SUPPLIED ENTRIES START

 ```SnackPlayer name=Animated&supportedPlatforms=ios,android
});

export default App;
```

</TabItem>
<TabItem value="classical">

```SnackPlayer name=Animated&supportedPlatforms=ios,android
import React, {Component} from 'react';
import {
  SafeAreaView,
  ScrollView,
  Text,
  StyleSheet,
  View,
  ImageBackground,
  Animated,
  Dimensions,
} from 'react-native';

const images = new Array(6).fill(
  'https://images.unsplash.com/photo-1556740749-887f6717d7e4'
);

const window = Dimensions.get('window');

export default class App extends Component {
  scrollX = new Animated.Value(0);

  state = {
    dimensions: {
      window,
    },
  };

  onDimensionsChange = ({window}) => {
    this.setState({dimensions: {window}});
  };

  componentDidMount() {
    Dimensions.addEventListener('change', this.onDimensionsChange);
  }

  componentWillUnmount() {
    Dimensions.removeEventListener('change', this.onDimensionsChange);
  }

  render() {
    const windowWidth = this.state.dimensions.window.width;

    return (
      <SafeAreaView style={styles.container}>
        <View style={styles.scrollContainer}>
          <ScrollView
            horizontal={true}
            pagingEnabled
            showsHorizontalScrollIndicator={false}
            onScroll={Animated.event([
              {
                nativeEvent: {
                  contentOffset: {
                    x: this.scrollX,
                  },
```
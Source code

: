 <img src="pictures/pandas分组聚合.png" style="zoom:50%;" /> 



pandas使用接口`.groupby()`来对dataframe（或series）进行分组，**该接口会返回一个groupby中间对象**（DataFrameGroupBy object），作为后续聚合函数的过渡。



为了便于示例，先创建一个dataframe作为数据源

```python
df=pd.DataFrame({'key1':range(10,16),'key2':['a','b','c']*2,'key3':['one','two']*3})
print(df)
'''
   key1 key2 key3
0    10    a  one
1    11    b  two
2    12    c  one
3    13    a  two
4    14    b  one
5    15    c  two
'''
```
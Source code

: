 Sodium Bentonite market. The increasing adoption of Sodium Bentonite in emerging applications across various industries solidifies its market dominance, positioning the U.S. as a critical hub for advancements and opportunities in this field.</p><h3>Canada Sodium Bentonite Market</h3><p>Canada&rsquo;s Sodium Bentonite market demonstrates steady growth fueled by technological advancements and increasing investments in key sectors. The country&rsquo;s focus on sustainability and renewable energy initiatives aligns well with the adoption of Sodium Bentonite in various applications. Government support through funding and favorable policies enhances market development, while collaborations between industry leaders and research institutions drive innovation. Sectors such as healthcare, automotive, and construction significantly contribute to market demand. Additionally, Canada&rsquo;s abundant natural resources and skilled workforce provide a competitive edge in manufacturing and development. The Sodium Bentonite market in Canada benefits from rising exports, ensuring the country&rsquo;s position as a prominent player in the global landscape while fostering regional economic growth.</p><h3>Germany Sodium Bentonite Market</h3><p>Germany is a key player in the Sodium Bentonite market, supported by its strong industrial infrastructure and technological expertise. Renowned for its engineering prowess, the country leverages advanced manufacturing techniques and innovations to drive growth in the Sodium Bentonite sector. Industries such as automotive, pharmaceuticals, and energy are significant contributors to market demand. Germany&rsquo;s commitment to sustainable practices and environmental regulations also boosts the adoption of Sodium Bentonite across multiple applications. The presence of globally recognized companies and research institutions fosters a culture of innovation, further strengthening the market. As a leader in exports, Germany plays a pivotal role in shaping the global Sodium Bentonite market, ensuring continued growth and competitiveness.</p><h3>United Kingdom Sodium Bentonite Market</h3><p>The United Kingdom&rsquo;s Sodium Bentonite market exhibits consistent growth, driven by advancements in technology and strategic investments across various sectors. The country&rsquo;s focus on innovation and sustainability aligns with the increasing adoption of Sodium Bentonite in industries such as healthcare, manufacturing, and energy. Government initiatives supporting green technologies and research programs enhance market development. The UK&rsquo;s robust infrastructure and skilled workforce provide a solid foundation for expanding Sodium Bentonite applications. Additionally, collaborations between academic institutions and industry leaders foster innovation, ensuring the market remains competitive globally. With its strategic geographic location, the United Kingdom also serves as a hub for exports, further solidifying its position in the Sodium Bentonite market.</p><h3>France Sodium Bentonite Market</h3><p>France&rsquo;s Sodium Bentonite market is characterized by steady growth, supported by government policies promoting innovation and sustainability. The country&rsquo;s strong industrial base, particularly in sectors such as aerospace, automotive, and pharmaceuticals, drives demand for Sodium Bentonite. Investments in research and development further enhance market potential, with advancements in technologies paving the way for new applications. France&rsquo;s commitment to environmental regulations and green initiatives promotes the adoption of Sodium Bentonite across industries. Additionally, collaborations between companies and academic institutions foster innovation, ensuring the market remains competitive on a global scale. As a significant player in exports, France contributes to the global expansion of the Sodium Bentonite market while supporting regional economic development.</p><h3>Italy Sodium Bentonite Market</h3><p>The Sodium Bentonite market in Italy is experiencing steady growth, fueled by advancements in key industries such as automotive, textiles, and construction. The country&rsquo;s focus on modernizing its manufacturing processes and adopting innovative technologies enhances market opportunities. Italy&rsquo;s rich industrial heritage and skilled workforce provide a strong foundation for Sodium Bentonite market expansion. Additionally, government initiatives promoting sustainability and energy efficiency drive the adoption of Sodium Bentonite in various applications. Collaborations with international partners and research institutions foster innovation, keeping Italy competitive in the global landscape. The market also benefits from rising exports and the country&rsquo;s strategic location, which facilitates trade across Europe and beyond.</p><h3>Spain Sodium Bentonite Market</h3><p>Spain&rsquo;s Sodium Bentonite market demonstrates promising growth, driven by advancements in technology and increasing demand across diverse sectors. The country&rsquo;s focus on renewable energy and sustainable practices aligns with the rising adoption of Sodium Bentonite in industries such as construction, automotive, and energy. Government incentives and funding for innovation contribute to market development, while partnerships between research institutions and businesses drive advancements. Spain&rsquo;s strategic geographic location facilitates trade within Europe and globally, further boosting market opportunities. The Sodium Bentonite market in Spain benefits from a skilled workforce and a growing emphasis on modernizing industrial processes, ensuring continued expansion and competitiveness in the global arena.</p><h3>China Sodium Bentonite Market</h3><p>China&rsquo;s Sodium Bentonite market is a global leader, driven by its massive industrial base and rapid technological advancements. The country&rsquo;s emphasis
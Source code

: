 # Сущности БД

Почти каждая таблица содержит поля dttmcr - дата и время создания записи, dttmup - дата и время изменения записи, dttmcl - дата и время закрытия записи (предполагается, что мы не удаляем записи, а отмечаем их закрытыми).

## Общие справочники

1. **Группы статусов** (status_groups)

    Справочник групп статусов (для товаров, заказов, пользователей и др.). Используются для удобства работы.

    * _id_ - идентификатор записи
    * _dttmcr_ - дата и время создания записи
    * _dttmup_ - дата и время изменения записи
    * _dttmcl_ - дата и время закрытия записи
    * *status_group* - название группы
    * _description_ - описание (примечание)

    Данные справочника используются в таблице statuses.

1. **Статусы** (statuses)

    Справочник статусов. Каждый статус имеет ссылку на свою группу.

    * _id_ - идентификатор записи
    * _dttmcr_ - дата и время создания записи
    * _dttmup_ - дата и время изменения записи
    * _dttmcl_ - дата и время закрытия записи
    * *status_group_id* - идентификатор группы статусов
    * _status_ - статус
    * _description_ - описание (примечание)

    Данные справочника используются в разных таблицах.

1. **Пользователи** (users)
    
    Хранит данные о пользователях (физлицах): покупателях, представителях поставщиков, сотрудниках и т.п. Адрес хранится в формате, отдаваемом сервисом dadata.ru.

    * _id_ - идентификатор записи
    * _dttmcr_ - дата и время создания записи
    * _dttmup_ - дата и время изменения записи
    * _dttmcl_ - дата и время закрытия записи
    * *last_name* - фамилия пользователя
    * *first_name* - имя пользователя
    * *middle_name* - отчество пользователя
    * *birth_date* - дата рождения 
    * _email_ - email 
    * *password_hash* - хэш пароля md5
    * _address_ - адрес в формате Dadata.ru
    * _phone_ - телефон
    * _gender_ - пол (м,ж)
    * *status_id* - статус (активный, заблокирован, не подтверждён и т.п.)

SUPPLIED ENTRIES END

YOUR OBJECTIVE: Using the records above, report the count of lines holding "window" and nothing else.

PROBLEM SOLUTION: 5